REST API

All endpoints are under the /api prefix. Voice processing (splitting and embedding) runs asynchronously — upload a recording and poll the voice status.

Authentication

Supply your API key in the X-Api-Key header or as an api_key query parameter.

curl -X GET https://voice.hidoba.com/api/voices/my-partner \
  -H "X-Api-Key: YOUR_API_KEY"

Voices

List Voices

GET /api/voices/{partner}

Response

[
  {
    "name": "speaker-1",
    "has_original": true,
    "sample_count": 12,
    "splitting_status": "completed",
    "embedding_status": "completed",
    "creator_name": "John",
    "creator_email": "john@example.com"
  }
]

Create Voice (with Audio)

POST /api/voices/{partner}
Content-Type: multipart/form-data

Uploading an audio file automatically triggers splitting and embedding.

curl -X POST https://voice.hidoba.com/api/voices/my-partner \
  -H "X-Api-Key: YOUR_API_KEY" \
  -F "name=speaker-1" \
  -F "file=@recording.wav" \
  -F "creator_name=John" \
  -F "creator_email=john@example.com"

Form Parameters

Parameter	Type	Default	Description
`name`	String	—	Voice name (1–255 chars). Required.
`file`	File	—	Audio file to upload. Optional.
`creator_name`	String	—	Name of the person who created the voice.
`creator_email`	String	—	Email of the creator.

Create Empty Voice

POST /api/voices/{partner}/empty

Creates a voice without an audio file. Use this when uploading samples manually.
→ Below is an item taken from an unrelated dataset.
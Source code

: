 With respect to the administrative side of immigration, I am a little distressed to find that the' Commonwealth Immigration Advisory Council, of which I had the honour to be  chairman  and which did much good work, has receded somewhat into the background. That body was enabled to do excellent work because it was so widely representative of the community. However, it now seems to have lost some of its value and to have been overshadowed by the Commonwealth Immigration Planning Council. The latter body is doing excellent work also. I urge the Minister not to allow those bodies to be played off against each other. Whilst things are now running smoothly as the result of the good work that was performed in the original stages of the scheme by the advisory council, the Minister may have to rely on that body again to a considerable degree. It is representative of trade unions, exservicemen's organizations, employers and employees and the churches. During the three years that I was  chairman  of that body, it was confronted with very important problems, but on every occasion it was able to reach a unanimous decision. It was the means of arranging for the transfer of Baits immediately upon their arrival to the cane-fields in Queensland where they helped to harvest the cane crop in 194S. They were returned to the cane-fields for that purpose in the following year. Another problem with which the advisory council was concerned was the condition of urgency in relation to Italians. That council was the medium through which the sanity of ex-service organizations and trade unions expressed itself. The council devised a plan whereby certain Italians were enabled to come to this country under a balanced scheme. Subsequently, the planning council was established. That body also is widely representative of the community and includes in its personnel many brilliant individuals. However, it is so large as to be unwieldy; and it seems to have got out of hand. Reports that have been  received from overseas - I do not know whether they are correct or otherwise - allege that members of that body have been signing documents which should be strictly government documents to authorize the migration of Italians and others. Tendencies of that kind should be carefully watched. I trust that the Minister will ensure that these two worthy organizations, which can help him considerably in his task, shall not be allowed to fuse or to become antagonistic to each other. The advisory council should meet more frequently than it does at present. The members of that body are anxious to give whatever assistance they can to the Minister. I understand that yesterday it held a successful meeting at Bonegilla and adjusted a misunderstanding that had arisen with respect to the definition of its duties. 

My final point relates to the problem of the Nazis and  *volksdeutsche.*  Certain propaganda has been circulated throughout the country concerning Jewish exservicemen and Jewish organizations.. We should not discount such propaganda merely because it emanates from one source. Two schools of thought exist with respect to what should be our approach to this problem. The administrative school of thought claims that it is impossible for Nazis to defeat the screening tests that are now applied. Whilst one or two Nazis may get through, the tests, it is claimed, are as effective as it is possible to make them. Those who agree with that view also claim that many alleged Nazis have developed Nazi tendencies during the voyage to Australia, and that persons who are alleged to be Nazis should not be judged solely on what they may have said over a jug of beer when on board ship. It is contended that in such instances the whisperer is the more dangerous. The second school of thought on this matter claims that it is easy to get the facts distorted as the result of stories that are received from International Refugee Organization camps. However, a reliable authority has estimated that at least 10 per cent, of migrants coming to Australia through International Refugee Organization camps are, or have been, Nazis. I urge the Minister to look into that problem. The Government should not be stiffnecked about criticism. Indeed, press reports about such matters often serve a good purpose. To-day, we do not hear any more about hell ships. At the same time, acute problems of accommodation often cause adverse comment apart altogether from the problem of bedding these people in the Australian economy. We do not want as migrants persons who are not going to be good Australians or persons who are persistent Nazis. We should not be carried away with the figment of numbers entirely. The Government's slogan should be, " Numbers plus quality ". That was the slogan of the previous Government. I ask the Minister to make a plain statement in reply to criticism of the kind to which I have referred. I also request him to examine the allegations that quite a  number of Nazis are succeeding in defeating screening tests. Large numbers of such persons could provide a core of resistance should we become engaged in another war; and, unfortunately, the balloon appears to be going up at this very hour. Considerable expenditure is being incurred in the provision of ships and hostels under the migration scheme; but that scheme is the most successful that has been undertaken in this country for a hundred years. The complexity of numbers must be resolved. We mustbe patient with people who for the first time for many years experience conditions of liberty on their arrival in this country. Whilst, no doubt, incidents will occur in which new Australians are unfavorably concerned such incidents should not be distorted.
curl -X POST https://voice.hidoba.com/api/voices/my-partner/empty \
  -H "X-Api-Key: YOUR_API_KEY" \
  -F "name=speaker-2"

Get Voice Details

GET /api/voices/{partner}/{voice}

Response

{
  "name": "speaker-1",
  "original_filename": "recording.opus",
  "original_uploaded_name": "recording.wav",
  "original_duration": 185.4,
  "status": {
    "splitting": "completed",
    "embedding": "completed"
  },
  "samples": [
    {
      "index": 1,
      "source_timestamp": "00:00",
      "duration": 15.0
    },
    {
      "index": 2,
      "source_timestamp": "00:15",
      "duration": 15.0
    }
  ],
  "embedding_info": {
    "tts_type": "kyutai",
    "last_update_status": "success",
    "last_update_time": "2025-01-15T10:30:00Z",
    "test_samples": [
      {
        "sample_index": 1,
        "sentence_index": 1,
        "filename": "test_1_1.opus"
      }
    ],
    "sample_scores": [
      { "sample_index": 3, "score": 0.92 },
      { "sample_index": 1, "score": 0.88 }
    ]
  },
  "embedding_type": "kyutai",
  "embedding_zip_url": "https://...",
  "preferred_sample_index": 3,
  "creator_name": "John",
  "creator_email": "john@example.com"
}

Delete Voice

DELETE /api/voices/{partner}/{voice}

note

Voices cannot be deleted while splitting or embedding is in progress. You will receive a 409 Conflict response.

Rename Voice

PUT /api/voices/{partner}/{voice}/name
Content-Type: multipart/form-data

Parameter	Type	Description
`name`	String	New voice name. Required.

Samples

Upload Sample

POST /api/voices/{partner}/{voice}/samples
Content-Type: multipart/form-data

Upload a single audio sample to a voice that was created empty. The file is automatically converted to opus 96kbps mono.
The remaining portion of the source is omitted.